Принужденный взять на себя бремя епископского служения, св. Григорий чувствовал сильное смущение. Он ясно видел, что философское понимание христианства, усвоенное им, не совсем пригодно для его нового служения, когда он должен был выступить с проповедью не пред образованными только людьми, но преимущественно пред простыми массами; и св. Григорий, по сообщениям Григория Нисского, "испросив у назначившего ему священство малое время для уразумения в точности таинства (веры), более не нашел нужным обращаться, как говорит апостол (Гал. 1, 16), к плоти и крови, но свыше просил себе откровения тайн и не прежде осмелился проповедывать слово, как некоторым явлением открыта была ему истина". [272] Однако совершенно естественно, что св.
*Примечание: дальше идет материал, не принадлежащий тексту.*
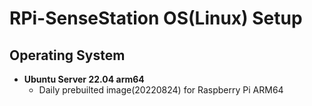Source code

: RPi-SenseStation OS(Linux) Setup
================================

## Operating System
 - **Ubuntu Server 22.04 arm64**
   - Daily prebuilted image(20220824) for Raspberry Pi ARM64
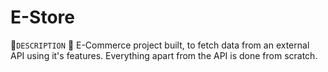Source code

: # E-Store

 :blue_book:`DESCRIPTION` :blue_book:
  E-Commerce project built, to fetch data from an external API using it's features.
  Everything apart from the API is done from scratch.

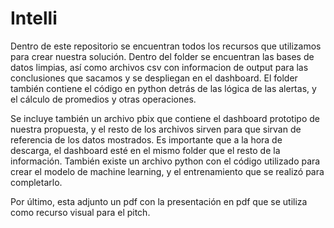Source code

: # Intelli

Dentro de este repositorio se encuentran todos los recursos que utilizamos para crear nuestra solución. Dentro del folder se encuentran las bases de datos limpias, así como archivos csv con informacion de output para las conclusiones que sacamos y se despliegan en el dashboard. El folder también contiene el código en python detrás de las lógica de las alertas, y el cálculo de promedios y otras operaciones. 

Se incluye también un archivo pbix que contiene el dashboard prototipo de nuestra propuesta, y el resto de los archivos sirven para que sirvan de referencia de los datos mostrados. Es importante que a la hora de descarga, el dashboard esté en el mismo folder que el resto de la información. También existe un archivo python con el código utilizado para crear el modelo de machine learning, y el entrenamiento que se realizó para completarlo. 

Por último, esta adjunto un pdf con la presentación en pdf que se utiliza como recurso visual para el pitch.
Григорий о своем смущении и недоумениях поведал Федиму, [273] который поделился о ним результатами своего миссионерского опыта, беседовал и по вопросам веры и из этих бесед, может быть, особенно убедился в необходимости для "точного уразумения таинства веры"божественной помощи. Самый факт, к сообщению которого сейчас приведенные слова служат подготовкой, изображается у Григория Нисского так.
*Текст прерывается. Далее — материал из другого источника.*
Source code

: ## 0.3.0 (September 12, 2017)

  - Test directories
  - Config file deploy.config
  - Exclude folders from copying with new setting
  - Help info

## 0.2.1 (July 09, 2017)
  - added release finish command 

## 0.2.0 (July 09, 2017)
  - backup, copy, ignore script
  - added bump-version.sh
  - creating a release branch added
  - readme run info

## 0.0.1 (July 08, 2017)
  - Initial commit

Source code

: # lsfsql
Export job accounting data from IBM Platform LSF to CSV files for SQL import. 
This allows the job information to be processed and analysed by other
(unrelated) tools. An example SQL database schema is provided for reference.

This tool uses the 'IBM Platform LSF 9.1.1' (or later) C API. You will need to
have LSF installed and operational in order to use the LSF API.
"Однажды, когда он целую ночь размышлял о предмете веры и волнуем был различными помыслами (ибо были и в то время некоторые люди, которые искажали благочестивое учение и вероподобными умствованиями часто представляли истину сомнительною даже для разумных); — в это время, когда он, озабоченный исканием сей истины проводил ночь без сна, является наяву некоторый муж в человеческом образе, по виду старец, светолепный по устроению одежды, как приятностию лица, так и стройностию вида обнаруживающий признаки великой добродетели. Когда же он, устрашенный видением, боялся встать с постели и спросить, кто он такой и зачем пришел, то он, кротким гласом успокоив душевное смущение, сказал, что он явился ему по божественному повелению для разрешения его недоумений, чтобы открыть истину благочестивой веры. При этих словах мужество возвратилось к нему, и он смотрел на него с некоторою радостью и изумлением. Потом, когда тот протянул руку и прямо направленными перстами как бы указывал на стоящее в стороне явление, он, обратив свой взор по направлению его руки, увидел против лица явившегося другое видение в женском образе, превосходнейшем человеческого, — и опять устрашился до того, что склонил лицо свое, приведенный в замешательство видением и не в состоянии будучи вынести этого явления — очами; необычайность видения состояла особенно в том, что в самую глубокую ночь такой свет окружал явившихся ему, как будто зажжена была некая светлая лампада. Итак, когда он не в состоянии был выносить этого явления глазами, услышал разговор между явившимися ему лицами, которые вели речь друг с другом о предмете его изысканий. Чрез этот разговор он не только научился истинному познанию веры, но и узнал явившихся по именам, потому что каждый называл другого собственным его именем. Так, говорят, он услышал, что явившаяся в женском виде просила Евангелиста Иоанна открыть юному (епископу) тайну благочестия, а тот сказал, что готов и в этом сделать приятное Матери Господа, поелику это Ей угодно. Таким образом, в стройных и кратких словах изрекши (эту тайну), они опять скрылись с глаз. Григорий же это божественное откровение тотчас заключил в письмена, по нему после проповедывал слово Божие в церкви и оставил это богодарованное учение, как некое наследие потомкам; этим учением даже доныне тайноводствуется народ этого города, пребыв неприкосновенным от всякой еретичеокой злобы". Григорий Нисский приводит и самый текст "тайноводственного учения" [274]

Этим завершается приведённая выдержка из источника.